This post has almost nothing to do with sailing. But, as I mentioned in my previous post, we are scanning all of our papers and files to get ready for our liveaboard adventure. Tonight, as part of this process, I went through all my old University papers, throwing out much of it, except for essays and some notes from favourite classes or lectures.
In the process I came across a nice card from my husband, and something I got paid to write in 1995 called, “Chicken Dinner Delight”. At the time, my employer asked me to write something about technical writing. But, since I didn’t have any experience yet as a technical writer, I wrote about something I did know about, shopping for chicken. This short work follows below.
Chicken Dinner Delight (1995)
The opulent fleshy mass vacillated deceptively against the shiny packaging that bound it. The colour striations slashed inert. Yellow. Grey. Green. And red. Reminding me of the pulse of life that had once been. Reminding me of my own insipid mortality.
Then, I thought of my dinner, and more importantly, the dinner guests. Cloven hooves, chewing of the cud? Ah – uncertainty. Sinewy tentacles pulsed in my own entangled brain. Excited electrolytes met neural synapses in a swift shudder of deepest profundity.
A thought. To wit, to know a piece of chicken.
The styrofoam creaked loudly, groaning with the distinctive squelch of fresh cornstarch. I approached my cart and grasped tightly at the helm. The wheels screamed with a wild, fiendish combination of terror and delight, extending the metaphor of life being just like a really, really big circle.
Away we raced. Just me and the chicken delight. I detected the aroma of bologna uniting in a trance of ecstasy with the soft moist fruit decaying around it.
I rushed along past the streams of people and entered the current where they, like their packages would be processed along the cash-driven conveyor belt.
Surrounded by a sea of faces, promises of empty success and instant appetite. I hesitantly unfurled a tawdry piece of capitalist tender and executed the fowl purchase.
Background information
Stylistically, this piece has “me” stamped all over it. But, I tend to use simpler language now, more so than when I was in university 20 years ago. I like images that employ all of the senses, and I like to use contrasting tone. You will notice that, even in my blog posts, I often start a highbrow piece and intermingle it with something decidedly pedestrian. I do this as much to relieve myself of a serious subject, but also to provide the reader with pause for thought.
The “Chicken Dinner Delight” employs imagery from things I was studying or interested in as a university student. Considering its length, there is a lot going on in this piece. For example, I used imagery of the goddess Fortuna (see image below), and a reference to “synapses” – something I picked up in Psych 101.

As well, I provide a sense of movement using recurrent sailing and water imagery (see the words “helm”, “current”, “sea” and “streams of people”). I also give a nod to the Muslim faith and their abhorrence of pork.

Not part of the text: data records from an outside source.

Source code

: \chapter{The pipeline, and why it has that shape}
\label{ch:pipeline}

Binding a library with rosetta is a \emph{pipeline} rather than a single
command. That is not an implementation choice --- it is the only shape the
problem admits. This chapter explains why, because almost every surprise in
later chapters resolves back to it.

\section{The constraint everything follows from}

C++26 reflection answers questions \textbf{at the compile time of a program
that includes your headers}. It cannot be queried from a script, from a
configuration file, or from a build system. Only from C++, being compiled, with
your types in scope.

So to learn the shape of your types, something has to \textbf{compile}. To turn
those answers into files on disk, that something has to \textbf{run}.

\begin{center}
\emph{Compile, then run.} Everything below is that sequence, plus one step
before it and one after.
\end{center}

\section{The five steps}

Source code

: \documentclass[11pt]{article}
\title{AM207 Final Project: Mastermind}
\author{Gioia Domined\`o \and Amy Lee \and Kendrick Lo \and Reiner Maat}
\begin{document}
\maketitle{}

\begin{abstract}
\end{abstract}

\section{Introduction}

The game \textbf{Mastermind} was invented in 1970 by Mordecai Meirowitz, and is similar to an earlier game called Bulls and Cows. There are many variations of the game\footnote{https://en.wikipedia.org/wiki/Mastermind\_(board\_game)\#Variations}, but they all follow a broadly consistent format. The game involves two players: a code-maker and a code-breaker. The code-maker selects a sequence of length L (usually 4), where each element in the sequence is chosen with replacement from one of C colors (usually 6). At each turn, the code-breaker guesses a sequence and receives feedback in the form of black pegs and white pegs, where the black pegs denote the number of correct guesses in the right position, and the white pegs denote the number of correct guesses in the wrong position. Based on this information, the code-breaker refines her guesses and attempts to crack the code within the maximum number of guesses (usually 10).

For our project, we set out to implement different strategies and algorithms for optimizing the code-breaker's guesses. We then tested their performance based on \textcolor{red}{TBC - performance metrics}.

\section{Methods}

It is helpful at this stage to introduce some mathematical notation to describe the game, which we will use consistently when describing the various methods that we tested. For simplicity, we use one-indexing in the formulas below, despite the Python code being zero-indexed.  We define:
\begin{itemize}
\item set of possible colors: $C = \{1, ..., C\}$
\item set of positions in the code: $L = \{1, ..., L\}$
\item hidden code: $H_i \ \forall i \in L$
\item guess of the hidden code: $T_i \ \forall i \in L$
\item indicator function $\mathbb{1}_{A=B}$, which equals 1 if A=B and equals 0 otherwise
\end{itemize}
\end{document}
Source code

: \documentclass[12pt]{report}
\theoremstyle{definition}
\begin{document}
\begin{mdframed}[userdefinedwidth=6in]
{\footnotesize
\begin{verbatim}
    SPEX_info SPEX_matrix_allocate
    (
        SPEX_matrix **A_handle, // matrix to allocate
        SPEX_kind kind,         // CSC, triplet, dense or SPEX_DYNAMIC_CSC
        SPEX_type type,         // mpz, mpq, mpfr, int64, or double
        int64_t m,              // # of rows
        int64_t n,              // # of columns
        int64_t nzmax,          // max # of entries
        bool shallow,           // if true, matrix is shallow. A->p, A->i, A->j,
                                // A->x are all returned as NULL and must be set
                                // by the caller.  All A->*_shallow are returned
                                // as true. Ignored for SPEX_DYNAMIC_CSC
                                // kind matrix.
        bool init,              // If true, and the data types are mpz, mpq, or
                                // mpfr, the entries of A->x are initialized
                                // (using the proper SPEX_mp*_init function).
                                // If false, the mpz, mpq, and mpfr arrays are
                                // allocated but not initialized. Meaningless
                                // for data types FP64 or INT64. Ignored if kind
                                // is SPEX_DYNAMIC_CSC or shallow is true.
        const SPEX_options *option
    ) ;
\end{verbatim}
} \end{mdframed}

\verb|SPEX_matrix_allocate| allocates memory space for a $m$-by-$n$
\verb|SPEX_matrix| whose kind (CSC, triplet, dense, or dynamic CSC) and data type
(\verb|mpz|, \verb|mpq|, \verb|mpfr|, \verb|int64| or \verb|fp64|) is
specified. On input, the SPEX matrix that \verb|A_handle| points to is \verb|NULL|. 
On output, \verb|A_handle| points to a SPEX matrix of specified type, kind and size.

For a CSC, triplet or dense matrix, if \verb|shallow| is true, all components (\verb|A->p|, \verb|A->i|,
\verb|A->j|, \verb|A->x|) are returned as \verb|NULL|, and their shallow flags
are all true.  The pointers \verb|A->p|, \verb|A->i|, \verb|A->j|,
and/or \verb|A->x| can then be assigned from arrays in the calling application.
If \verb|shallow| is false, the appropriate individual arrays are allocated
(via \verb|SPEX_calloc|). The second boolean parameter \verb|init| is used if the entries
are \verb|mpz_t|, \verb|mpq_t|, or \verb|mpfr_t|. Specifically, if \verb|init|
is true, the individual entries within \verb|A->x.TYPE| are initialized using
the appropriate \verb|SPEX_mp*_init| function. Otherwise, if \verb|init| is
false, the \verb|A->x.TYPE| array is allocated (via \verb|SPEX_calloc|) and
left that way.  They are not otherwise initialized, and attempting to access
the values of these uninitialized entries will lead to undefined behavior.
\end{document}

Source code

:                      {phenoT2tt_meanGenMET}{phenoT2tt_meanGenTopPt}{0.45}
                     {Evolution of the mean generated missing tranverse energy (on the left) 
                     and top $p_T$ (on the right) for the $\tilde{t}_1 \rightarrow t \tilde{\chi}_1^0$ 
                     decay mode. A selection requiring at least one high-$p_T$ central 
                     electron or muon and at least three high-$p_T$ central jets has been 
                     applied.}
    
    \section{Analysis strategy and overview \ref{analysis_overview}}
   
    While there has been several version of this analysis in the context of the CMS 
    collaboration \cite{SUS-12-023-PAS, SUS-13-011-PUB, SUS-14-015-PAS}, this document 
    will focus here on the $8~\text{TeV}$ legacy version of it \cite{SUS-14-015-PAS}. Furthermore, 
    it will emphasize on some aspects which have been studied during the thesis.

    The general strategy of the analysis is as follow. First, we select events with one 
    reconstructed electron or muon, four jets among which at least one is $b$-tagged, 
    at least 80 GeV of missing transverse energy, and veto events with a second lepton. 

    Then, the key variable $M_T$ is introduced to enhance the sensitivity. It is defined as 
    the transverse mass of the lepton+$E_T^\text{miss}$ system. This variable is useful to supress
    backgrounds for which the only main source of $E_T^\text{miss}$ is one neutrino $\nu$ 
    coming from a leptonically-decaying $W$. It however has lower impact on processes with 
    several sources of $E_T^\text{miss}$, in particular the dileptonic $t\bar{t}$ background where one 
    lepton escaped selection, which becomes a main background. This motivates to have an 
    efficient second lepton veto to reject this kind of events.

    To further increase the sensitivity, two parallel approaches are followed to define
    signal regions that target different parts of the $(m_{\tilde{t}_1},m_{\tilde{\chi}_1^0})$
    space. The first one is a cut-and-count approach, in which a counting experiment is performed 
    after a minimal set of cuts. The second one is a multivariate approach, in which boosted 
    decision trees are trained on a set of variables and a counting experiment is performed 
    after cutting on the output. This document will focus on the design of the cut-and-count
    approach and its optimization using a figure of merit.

At the time when I wrote this piece, I was dating a Muslim, and was as poor as a church mouse, living in a bachelor apartment. For a short time, I ate unrelated, random cans of food for sustenance, eating basically whatever was available. My life of relative poverty and disdain for all things related to wealth is woven into this short piece.
Fortunately, my finances improved. And, I worked as a technical writer for 10 years before going on maternity leave, and staying at home with our four children. Today, I am very interested in the creative thought process behind good storytelling. I gain inspiration from Andrew Stanton’s compelling TED Talk called, “The Clues to a Great Story“. I also enjoy the principles of simple writing, as outlined in William Strunk and E. B. White’s book, “The Elements of Style“.